Vienna: One Big New Years Eve

According to my guidebook (which has about 60 typos and at least 4 wrong stats), Austrians are conservative. Hmm. So the first afternoon I got here I walk into a 10,000 strong gay pride parade and concert complete with the pink and glowing "Fuck the State and Masturbate fun bus" and lifeguards in laytex, cheered on by mum and dad. And then the next day I go on a walking tour featuring the "underground tunnel" connecting between the Opera House and the Sacher Hotel, which couples used to meet for extramarital affairs during an opera performance back in the 18th century, which gave birth to the very very very long and extended opera sessions here. (job creation at the same time, two birds with one stone, v clever).

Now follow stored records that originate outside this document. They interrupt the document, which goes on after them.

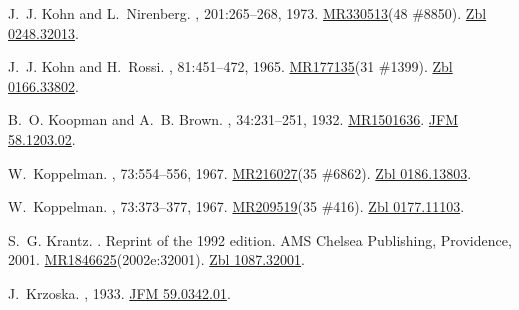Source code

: \documentclass[11pt,a4paper, final, twoside]{article}
\numberwithin{equation}{section}
\begin{document}
\begin{appendices}
\begin{thebibliography}{100}
J.~J. Kohn and L.~Nirenberg.
, 201:265--268, 1973.
\newblock \href{http://www.ams.org/mathscinet-getitem?mr=330513}{MR330513}(48
  \#8850). \href{http://zbmath.org/?q=an:0248.32013}{Zbl 0248.32013}.

J.~J. Kohn and H.~Rossi.
, 81:451--472, 1965.
\newblock \href{http://www.ams.org/mathscinet-getitem?mr=177135}{MR177135}(31
  \#1399). \href{http://zbmath.org/?q=an:0166.33802}{Zbl 0166.33802}.

B.~O. Koopman and A.~B. Brown.
,
  34:231--251, 1932.
\newblock \href{http://www.ams.org/mathscinet-getitem?mr=1501636}{MR1501636}.
  \href{http://zbmath.org/?q=an:58.1203.02}{JFM 58.1203.02}.

W.~Koppelman.
, 73:554--556,
  1967.
\newblock \href{http://www.ams.org/mathscinet-getitem?mr=216027}{MR216027}(35
  \#6862). \href{http://zbmath.org/?q=an:0186.13803}{Zbl 0186.13803}.

W.~Koppelman.
, 73:373--377,
  1967.
\newblock \href{http://www.ams.org/mathscinet-getitem?mr=209519}{MR209519}(35
  \#416). \href{http://zbmath.org/?q=an:0177.11103}{Zbl 0177.11103}.

S.~G. Krantz.
.
\newblock Reprint of the 1992 edition. AMS Chelsea Publishing, Providence,
  2001.
\newblock
  \href{http://www.ams.org/mathscinet-getitem?mr=1846625}{MR1846625}(2002e:32001).
  \href{http://zbmath.org/?q=an:1087.32001}{Zbl 1087.32001}.

J.~Krzoska.
, 1933.
\newblock \href{http://zbmath.org/?q=an:59.0342.01}{JFM 59.0342.01}.


\end{thebibliography}
\end{appendices}
\end{document}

The guide book goes onto state that most budget travellers may well be overwhelmed by Vienna´s diet of museums and operas. Which is only half true. The other half of the truth is that they spend their time entirely eating gelatis, sunbathing, dressing up, eating fish¨n chips, listening to free good music (some are albiet crystal), and smelling roses. Honestly I´ve never seen any one actually work seriously here. The bartenders are always drunk for example, and the food vendors are always eating, and the musicians are having so much fun that the concert that I went to involved a large anvil and a shot gun.

Thirdly, my guide book stipulates, that if New York is the Big Apple, then Vienna is the Big Wedding Cake (ie. palaces, castles, churches etc). The better description is that Vienna is like one big new years eve. The locals do nothing but party party party, twenty four seven. I wake up in the morning and see kids dancing outside. I take a train to the Danube Island and people are jumping on giant trampolines and sipping cocktails at 11am. I walk into the street and housewives are lunching to the tune of If I was a Rich Man and a string quartet on Four Seasons competing just 10 meters down, and in the evening when I walk out of the Concert Hall bejewelled and beribboned people run through the street pouring champagne onto the footpath and every one is singing some song of some sort. In the summer, which started today, the Rathause (town hall) puts on free musicals on screen EVERY NIGHT. All I can think of is new years eve 1999, but only that it doesn´t end.

Throw out your guidebooks every one, come party in Vienna!!